NASA has tweeted a heartbreaking farewell message from its InSight lander, which fell silent last week after four years spent unraveling the secrets held by the Red Planet.
The agency has now officially retired the phenomenally successful mission after the probe failed to respond to spacecraft in Mars orbit on two consecutive occasions.
On December 18, the probe finally stopped responding to NASA’s calls altogether, its power reserves having assumedly depleted beyond the point of use.
“My power’s really low, so this may be the last image I can send,” NASA tweeted in response from the official mission account, as reported by NPR. “Don’t worry about me though: my time here has been both productive and serene. If I can keep talking to my mission team, I will – but I’ll be signing off here soon. Thanks for staying with me.”

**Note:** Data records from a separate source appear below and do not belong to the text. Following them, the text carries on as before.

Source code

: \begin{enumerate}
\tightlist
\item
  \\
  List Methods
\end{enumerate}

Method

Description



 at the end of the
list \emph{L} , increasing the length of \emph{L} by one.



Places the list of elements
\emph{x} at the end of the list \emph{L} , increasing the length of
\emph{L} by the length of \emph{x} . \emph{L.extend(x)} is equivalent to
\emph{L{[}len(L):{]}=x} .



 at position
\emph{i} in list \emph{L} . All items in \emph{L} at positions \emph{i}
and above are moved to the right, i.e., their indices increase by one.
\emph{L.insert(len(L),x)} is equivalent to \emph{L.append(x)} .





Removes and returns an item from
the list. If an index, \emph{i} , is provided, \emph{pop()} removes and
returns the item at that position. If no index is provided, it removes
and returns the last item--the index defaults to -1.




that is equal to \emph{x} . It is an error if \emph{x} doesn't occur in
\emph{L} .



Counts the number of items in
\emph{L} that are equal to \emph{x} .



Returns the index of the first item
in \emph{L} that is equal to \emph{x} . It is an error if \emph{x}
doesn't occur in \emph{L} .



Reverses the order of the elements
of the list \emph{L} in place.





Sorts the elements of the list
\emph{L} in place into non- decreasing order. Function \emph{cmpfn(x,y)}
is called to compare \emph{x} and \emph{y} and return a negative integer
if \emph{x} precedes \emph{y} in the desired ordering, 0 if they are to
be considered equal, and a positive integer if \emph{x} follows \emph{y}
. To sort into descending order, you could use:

The tweet was accompanied by the final image that InSight was able to beam back to Earth. The shot showed the red, alien surface of Mars stretching out to the horizon. Also in the frame was the dust-covered form of the lander’s Seismic Experiment for Interior Structure (SEIS) instrument.
Insight touched down near the Martian equator at a site called Elysium Planitia back in November 2018. Its mission was to explore the interior of the Red Planet using a suite of advanced scientific instruments, and a 16-foot (5-meter) heat-measuring spike, which was lovingly nicknamed « the mole ».
However, the four-plus years spent on that alien surface took its toll on the lander. Over time, a thin coat of red, wind-driven dust came to coat InSight’s robotic form, dramatically reducing the amount of energy being generated by its twin solar panels.
This heralded the beginning of the end for the mission, and InSight’s Earthbound handlers have been prepping for some time for the moment that they would lose contact with their beloved lander.
InSight’s goal had been to shed light on how Mars – and other rocky planets – came to form around our newborn star some 4.5 billion years ago and to search for the marsquakes that were thought to rattle through Earth’s closest neighbor on a regular basis.
“We’ve thought of InSight as our friend and colleague on Mars for the past four years, so it’s hard to say goodbye,” commented the mission’s principal investigator at NASA’s Jet Propulsion Laboratory, Bruce Banerdt, in a NASA press release. “But it has earned its richly deserved retirement.”
Its time actively exploring Mars may have drawn to a close, but InSight’s legacy will live on for generations in the wealth of scientific data transmitted to Earth from Mars’ lifeless surface.
InSight has revolutionized humanity’s understanding of the Martian core, mantle, and crust, and revealed countless insights into the evolution of the world in part by reading the seismic waves permeating through the planet. InSight also kept track of meteorites as they struck Mars, and successfully recorded the first quake on another planet.
Over the course of its career, it would detect over 1,300 marsquakes, the most recent of which shook the Martian surface for over six hours and was thought to have the power of a magnitude 5 Earthquake. Despite calling an end to the mission, NASA will continue attempting to contact the lander using the Deep Space Network, in the hope that it will, somehow, respond.